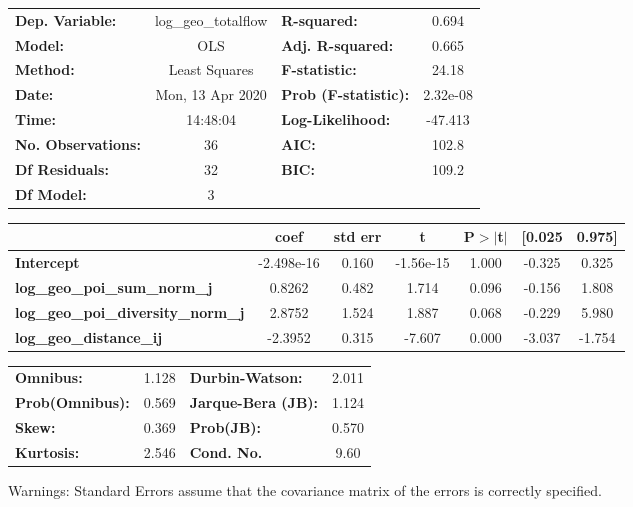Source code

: \begin{center}
\begin{tabular}{lclc}
\toprule
\textbf{Dep. Variable:}                    & log\_geo\_totalflow & \textbf{  R-squared:         } &     0.694   \\
\textbf{Model:}                            &         OLS         & \textbf{  Adj. R-squared:    } &     0.665   \\
\textbf{Method:}                           &    Least Squares    & \textbf{  F-statistic:       } &     24.18   \\
\textbf{Date:}                             &   Mon, 13 Apr 2020  & \textbf{  Prob (F-statistic):} &  2.32e-08   \\
\textbf{Time:}                             &       14:48:04      & \textbf{  Log-Likelihood:    } &   -47.413   \\
\textbf{No. Observations:}                 &            36       & \textbf{  AIC:               } &     102.8   \\
\textbf{Df Residuals:}                     &            32       & \textbf{  BIC:               } &     109.2   \\
\textbf{Df Model:}                         &             3       & \textbf{                     } &             \\
\bottomrule
\end{tabular}
\begin{tabular}{lcccccc}
                                           & \textbf{coef} & \textbf{std err} & \textbf{t} & \textbf{P$> |$t$|$} & \textbf{[0.025} & \textbf{0.975]}  \\
\midrule
\textbf{Intercept}                         &   -2.498e-16  &        0.160     & -1.56e-15  &         1.000        &       -0.325    &        0.325     \\
\textbf{log\_geo\_poi\_sum\_norm\_j}       &       0.8262  &        0.482     &     1.714  &         0.096        &       -0.156    &        1.808     \\
\textbf{log\_geo\_poi\_diversity\_norm\_j} &       2.8752  &        1.524     &     1.887  &         0.068        &       -0.229    &        5.980     \\
\textbf{log\_geo\_distance\_ij}            &      -2.3952  &        0.315     &    -7.607  &         0.000        &       -3.037    &       -1.754     \\
\bottomrule
\end{tabular}
\begin{tabular}{lclc}
\textbf{Omnibus:}       &  1.128 & \textbf{  Durbin-Watson:     } &    2.011  \\
\textbf{Prob(Omnibus):} &  0.569 & \textbf{  Jarque-Bera (JB):  } &    1.124  \\
\textbf{Skew:}          &  0.369 & \textbf{  Prob(JB):          } &    0.570  \\
\textbf{Kurtosis:}      &  2.546 & \textbf{  Cond. No.          } &     9.60  \\
\bottomrule
\end{tabular}
\end{center}

Warnings: \newline
 [1] Standard Errors assume that the covariance matrix of the errors is correctly specified.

──────

Task item:
Print exactly the lines that run from the line containing "Warnings: \newline" to the end of the data, both ends included.

Final answer:
Warnings: \newline
 [1] Standard Errors assume that the covariance matrix of the errors is correctly specified.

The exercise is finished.